Cutting Edge B: Immuno Insights

Dr. Nemes completed her PhD in HIV-specific T cell immunology in Italy and France. She then worked on paediatric immune responses to HIV and tuberculosis in Cameroon. She joined the South African Tuberculosis Vaccine Initiative in 2011, where she is involved in the scientific supervision of clinical trials of new tuberculosis vaccines, development of immunodiagnostics and basic immunological studies on adaptive and innate immunity to M. tuberculosis in HIV infected and uninfected children, adolescents and adults. Dr. Nemes is centrally involved in collaborative projects aimed at defining immune correlates of protection from M. tuberculosis infection and tuberculosis disease.

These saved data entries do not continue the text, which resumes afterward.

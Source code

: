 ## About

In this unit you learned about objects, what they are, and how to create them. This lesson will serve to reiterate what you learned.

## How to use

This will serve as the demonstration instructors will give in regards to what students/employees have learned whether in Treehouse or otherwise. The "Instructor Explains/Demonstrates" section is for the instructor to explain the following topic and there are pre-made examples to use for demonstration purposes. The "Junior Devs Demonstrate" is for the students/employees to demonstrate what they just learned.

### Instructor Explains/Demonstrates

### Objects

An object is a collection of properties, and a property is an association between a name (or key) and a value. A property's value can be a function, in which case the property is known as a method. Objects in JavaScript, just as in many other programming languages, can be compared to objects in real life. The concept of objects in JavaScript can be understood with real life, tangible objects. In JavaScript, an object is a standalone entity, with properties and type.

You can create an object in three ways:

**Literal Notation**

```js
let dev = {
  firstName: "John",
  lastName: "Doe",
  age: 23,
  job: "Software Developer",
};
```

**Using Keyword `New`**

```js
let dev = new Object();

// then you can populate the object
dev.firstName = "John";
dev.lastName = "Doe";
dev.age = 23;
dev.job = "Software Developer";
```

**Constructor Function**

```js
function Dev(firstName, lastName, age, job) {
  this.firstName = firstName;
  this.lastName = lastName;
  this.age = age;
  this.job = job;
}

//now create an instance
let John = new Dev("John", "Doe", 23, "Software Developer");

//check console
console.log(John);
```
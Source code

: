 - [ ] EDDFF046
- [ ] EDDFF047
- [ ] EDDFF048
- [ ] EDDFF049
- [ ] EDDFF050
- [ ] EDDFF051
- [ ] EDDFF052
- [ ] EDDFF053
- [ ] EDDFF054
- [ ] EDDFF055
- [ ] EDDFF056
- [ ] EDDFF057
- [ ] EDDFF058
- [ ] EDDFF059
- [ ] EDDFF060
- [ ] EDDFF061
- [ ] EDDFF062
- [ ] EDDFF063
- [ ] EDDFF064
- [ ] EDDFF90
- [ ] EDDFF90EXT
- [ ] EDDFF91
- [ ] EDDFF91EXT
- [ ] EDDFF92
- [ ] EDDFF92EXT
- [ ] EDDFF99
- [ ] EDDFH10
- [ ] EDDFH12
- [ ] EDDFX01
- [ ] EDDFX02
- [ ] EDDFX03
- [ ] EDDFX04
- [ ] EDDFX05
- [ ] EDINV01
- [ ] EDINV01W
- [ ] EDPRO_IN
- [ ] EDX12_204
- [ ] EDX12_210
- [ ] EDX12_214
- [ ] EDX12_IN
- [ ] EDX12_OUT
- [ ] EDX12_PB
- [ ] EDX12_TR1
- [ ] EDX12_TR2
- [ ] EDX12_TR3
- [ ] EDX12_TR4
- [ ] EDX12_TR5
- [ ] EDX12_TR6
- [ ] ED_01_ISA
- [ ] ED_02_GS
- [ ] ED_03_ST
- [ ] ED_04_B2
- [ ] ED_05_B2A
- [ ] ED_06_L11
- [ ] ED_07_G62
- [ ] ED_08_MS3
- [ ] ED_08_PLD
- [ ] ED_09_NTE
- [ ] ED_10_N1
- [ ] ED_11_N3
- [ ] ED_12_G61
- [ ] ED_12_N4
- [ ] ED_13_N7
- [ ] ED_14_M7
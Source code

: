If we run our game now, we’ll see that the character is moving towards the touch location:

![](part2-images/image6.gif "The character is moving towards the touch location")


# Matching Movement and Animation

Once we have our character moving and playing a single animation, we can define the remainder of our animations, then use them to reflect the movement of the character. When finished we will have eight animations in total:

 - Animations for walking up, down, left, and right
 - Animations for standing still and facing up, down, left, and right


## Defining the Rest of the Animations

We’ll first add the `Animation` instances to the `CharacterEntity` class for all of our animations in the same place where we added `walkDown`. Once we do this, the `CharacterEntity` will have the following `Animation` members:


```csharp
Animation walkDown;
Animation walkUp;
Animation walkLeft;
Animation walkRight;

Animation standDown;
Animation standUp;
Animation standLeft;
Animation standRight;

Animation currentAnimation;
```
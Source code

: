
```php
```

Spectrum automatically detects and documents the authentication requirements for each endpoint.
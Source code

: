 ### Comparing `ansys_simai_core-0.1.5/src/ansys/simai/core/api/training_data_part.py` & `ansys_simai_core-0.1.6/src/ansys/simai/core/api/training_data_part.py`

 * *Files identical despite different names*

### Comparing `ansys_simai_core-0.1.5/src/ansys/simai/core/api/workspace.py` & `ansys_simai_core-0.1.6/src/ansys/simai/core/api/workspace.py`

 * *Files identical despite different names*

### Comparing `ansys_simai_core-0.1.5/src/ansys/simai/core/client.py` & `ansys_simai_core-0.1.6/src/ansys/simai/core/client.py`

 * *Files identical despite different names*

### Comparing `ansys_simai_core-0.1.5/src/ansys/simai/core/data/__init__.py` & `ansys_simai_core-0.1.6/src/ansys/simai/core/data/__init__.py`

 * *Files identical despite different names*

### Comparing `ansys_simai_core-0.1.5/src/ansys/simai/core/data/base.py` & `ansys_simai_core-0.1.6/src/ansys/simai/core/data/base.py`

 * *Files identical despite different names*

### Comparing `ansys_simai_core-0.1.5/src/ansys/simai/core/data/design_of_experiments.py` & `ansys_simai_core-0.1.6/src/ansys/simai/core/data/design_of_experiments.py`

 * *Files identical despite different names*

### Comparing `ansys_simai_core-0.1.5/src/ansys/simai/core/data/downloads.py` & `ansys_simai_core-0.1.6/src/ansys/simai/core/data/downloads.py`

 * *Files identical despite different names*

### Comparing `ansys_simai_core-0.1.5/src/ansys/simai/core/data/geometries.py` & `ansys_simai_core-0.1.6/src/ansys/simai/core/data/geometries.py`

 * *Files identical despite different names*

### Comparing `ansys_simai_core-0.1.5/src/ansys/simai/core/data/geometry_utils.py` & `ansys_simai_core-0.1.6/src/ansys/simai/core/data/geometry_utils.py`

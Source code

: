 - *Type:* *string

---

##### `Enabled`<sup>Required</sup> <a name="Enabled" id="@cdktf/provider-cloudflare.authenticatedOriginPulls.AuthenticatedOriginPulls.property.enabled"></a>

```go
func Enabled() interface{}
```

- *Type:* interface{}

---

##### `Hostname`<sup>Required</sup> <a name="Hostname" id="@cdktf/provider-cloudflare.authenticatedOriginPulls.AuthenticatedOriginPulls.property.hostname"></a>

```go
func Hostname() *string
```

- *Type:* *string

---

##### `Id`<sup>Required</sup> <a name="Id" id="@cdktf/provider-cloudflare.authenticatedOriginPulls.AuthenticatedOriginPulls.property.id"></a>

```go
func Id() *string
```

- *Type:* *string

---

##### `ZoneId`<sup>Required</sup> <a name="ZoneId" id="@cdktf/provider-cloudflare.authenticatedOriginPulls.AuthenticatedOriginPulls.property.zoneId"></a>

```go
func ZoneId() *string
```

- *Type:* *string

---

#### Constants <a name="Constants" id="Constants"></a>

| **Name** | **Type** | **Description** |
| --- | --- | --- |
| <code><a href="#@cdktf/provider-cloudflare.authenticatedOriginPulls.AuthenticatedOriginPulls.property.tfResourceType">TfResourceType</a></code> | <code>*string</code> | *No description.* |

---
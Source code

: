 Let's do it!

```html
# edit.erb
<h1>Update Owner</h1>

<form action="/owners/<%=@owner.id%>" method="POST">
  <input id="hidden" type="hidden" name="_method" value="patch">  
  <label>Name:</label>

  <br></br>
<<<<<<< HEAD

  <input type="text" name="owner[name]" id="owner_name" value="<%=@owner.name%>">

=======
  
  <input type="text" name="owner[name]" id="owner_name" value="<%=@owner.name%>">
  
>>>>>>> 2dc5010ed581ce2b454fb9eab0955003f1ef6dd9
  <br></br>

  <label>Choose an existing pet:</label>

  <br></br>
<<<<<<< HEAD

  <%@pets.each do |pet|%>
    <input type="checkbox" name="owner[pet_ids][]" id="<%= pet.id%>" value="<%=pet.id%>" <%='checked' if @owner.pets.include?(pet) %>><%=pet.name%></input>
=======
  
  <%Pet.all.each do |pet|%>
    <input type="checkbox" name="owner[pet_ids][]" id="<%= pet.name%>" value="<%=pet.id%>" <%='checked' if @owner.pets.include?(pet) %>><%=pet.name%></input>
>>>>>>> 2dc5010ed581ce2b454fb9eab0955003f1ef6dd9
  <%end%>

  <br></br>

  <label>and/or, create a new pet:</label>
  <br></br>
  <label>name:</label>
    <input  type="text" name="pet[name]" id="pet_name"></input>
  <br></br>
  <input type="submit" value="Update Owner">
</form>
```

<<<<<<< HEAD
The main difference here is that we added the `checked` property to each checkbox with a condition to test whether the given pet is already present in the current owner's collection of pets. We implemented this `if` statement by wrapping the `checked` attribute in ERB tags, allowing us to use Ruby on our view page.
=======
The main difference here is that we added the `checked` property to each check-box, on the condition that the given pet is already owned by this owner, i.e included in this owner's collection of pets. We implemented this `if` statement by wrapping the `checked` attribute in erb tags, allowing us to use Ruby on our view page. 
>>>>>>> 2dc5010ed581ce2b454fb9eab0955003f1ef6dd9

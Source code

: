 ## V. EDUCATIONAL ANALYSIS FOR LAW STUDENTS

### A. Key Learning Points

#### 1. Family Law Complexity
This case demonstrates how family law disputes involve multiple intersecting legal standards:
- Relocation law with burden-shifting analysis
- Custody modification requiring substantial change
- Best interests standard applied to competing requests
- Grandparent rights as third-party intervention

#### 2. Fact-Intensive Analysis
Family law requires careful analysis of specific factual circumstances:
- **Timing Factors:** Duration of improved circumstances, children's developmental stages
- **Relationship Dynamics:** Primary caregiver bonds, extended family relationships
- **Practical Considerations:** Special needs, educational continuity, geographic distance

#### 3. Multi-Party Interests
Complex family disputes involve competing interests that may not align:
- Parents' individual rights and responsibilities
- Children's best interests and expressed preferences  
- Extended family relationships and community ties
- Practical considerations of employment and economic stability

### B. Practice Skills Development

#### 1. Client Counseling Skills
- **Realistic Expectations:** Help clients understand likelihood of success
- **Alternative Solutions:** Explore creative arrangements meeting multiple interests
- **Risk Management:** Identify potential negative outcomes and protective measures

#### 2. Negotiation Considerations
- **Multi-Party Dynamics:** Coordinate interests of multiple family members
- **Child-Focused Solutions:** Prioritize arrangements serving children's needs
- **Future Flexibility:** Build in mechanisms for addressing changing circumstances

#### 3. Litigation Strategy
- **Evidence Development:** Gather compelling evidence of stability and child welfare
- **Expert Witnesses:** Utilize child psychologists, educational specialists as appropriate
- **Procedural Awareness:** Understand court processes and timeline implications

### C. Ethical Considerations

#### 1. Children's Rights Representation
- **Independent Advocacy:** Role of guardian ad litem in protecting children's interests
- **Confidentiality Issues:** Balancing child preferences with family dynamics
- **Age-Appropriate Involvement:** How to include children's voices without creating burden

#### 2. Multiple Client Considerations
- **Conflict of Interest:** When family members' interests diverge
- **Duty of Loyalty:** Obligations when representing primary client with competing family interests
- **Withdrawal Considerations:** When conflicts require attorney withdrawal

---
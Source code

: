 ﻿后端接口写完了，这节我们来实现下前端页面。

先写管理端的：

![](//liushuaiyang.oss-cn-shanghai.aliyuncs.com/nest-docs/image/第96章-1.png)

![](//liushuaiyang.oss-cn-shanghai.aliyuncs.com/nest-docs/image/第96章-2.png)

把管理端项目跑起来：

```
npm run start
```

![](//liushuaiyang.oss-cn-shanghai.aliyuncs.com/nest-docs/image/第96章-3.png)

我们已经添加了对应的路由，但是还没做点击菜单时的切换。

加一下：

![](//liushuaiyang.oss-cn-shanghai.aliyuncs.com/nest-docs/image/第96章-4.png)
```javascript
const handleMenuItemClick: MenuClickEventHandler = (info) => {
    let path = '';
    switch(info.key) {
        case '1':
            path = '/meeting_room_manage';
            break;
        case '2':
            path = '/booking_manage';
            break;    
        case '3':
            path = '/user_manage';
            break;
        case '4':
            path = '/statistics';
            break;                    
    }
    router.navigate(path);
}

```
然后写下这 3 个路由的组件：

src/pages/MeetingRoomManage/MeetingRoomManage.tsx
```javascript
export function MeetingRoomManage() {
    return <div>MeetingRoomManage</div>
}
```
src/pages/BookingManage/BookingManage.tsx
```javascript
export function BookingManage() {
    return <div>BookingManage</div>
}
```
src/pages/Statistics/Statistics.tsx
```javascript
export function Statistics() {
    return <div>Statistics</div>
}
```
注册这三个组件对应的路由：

Sara De Biasi is interested in the dynamics of T cell homeostasis and functions in conditions of acquired immunodeficiencies, with a special focus on HIV infection and solid organ transplantation and related therapies. More recently, her work focused on multiple sclerosis as a model to study autoimmunity. In particular, she is investigating the role of innate-like T cells (iNKT cells), rare cell populations among peripheral blood mononuclear cells. In addition, she took advantage of the experience acquired in the field of rare events detection such as iNKT cells to study circulating endothelial cells (CEC), their precursor (EPC) in different type of cancers.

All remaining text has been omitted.